═══ Records for the task ═══

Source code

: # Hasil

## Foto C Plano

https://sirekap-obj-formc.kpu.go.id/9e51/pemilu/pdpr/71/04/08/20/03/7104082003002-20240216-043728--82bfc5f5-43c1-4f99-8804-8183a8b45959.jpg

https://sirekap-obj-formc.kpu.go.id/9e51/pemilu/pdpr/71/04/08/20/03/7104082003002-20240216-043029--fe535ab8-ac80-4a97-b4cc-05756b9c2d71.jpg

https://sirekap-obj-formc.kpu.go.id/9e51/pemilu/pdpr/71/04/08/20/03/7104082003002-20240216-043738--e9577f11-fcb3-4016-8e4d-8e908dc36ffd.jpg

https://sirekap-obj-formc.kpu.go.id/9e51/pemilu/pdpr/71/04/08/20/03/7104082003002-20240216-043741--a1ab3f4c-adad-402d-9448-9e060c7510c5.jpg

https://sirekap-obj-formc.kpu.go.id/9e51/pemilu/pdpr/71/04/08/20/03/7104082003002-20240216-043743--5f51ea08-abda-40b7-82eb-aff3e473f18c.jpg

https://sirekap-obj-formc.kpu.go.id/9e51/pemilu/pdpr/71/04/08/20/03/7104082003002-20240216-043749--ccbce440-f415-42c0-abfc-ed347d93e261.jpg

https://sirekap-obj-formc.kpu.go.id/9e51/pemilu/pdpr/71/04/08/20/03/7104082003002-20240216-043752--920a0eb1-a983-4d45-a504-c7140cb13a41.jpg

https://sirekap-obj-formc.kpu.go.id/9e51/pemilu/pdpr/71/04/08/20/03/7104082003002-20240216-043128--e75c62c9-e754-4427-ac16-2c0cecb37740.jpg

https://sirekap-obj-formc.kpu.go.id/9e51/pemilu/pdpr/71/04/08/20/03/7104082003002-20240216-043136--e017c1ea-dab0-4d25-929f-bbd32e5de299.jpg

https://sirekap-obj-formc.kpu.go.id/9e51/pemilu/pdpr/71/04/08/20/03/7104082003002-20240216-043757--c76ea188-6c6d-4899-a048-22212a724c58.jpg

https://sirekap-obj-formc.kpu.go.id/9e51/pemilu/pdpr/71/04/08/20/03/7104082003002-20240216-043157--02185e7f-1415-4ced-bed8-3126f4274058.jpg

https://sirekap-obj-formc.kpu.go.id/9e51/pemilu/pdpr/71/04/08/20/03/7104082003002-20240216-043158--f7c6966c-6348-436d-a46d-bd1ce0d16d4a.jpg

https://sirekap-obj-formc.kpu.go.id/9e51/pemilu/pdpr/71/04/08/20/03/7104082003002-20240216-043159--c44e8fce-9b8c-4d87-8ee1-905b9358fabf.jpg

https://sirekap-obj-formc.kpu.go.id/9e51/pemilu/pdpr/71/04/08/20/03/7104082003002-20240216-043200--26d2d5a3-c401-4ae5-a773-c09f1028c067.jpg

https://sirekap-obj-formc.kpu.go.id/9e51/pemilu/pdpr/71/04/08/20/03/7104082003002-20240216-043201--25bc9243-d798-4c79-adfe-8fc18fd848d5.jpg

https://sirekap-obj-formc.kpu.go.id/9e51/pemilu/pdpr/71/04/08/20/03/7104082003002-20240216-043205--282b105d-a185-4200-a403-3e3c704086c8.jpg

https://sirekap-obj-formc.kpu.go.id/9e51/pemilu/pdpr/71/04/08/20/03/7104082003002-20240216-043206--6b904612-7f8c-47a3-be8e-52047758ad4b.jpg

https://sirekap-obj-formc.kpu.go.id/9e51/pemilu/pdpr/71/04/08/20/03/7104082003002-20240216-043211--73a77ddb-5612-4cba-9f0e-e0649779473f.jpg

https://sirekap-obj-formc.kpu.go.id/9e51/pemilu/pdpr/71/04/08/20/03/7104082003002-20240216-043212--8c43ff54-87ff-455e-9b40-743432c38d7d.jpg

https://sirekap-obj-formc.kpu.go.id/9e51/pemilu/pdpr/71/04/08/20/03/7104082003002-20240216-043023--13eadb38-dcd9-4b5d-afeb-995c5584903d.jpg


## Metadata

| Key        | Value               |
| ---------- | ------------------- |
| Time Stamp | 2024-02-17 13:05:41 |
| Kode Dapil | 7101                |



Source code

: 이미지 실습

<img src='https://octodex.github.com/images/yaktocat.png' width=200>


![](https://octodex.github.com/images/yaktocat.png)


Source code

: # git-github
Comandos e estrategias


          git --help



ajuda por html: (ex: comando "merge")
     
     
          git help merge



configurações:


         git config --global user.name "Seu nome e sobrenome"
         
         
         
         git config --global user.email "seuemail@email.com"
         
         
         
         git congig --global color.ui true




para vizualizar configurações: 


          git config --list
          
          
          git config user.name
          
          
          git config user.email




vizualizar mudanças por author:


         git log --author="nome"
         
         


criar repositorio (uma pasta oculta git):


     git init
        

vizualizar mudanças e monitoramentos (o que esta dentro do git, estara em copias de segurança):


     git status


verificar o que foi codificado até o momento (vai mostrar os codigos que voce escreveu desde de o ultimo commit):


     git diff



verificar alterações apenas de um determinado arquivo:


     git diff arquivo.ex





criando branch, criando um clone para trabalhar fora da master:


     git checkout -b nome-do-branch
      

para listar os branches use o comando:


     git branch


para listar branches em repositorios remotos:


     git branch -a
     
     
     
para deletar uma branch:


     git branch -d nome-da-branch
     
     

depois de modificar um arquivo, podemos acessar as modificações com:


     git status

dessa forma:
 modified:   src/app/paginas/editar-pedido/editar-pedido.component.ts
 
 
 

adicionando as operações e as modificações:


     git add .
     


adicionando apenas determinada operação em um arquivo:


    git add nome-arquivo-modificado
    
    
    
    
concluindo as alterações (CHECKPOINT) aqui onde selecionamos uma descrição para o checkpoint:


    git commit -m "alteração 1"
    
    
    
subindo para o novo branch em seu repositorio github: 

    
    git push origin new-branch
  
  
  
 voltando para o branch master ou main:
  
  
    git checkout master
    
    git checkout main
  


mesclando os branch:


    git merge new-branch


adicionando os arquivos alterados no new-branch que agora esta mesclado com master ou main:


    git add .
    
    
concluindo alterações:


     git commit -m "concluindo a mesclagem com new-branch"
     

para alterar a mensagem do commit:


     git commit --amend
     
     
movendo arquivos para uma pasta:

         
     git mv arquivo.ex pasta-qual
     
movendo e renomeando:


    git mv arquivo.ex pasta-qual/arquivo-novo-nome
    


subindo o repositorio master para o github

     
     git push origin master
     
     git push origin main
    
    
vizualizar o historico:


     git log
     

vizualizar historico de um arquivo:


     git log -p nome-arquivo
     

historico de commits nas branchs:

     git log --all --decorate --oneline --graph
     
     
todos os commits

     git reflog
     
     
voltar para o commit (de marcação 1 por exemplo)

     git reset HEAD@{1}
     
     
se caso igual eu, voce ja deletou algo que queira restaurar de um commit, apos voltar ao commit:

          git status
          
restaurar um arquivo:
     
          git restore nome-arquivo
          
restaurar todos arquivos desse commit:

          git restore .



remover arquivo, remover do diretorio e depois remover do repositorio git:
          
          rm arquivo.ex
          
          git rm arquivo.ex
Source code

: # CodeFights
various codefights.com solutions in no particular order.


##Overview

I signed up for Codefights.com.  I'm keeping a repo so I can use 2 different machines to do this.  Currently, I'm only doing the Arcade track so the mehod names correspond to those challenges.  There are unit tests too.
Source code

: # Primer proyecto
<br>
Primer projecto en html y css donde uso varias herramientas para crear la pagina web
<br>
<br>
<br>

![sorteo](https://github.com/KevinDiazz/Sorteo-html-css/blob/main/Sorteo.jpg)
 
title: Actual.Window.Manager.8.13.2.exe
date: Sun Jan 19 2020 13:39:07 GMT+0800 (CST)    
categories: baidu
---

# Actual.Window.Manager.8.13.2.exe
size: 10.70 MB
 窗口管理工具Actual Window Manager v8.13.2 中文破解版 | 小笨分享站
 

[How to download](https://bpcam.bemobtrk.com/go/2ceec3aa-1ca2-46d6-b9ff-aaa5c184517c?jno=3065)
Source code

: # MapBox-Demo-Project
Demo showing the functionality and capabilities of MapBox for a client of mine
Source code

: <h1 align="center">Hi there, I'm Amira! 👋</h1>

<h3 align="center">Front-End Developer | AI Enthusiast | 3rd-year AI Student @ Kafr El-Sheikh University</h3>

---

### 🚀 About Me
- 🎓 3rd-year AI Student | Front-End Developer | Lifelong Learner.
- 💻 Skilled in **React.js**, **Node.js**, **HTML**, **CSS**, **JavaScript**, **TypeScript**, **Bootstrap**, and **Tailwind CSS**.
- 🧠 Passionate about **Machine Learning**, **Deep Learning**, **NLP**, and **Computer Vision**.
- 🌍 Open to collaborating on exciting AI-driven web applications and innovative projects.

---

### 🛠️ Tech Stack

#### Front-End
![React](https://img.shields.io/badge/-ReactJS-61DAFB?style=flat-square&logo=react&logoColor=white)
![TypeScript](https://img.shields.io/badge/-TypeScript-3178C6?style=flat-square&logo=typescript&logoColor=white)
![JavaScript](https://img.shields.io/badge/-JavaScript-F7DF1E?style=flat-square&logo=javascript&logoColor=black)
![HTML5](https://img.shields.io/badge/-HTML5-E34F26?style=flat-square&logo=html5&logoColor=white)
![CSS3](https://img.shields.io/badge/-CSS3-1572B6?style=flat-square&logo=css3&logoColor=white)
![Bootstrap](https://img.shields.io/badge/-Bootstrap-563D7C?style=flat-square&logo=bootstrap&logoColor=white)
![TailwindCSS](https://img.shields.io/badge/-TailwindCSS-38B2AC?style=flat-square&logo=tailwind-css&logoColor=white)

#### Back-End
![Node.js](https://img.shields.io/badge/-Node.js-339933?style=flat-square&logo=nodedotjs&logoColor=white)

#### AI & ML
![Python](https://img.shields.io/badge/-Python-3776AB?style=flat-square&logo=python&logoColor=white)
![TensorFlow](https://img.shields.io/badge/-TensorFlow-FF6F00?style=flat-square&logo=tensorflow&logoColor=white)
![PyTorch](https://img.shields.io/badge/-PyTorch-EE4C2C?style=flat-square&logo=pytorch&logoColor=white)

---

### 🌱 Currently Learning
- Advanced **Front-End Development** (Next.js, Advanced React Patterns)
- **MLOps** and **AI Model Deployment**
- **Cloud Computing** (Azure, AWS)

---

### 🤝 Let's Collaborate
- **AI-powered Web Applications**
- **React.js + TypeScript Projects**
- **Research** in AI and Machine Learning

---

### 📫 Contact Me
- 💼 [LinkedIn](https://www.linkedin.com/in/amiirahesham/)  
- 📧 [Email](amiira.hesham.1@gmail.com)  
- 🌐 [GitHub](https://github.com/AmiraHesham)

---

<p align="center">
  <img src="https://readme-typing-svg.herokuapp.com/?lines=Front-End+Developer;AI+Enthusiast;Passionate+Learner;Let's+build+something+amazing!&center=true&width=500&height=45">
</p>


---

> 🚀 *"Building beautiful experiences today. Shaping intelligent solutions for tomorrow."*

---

═══

Instructions to follow:
Give only the count of lines in the listing that contain the string "Passionate".

Expected output:
2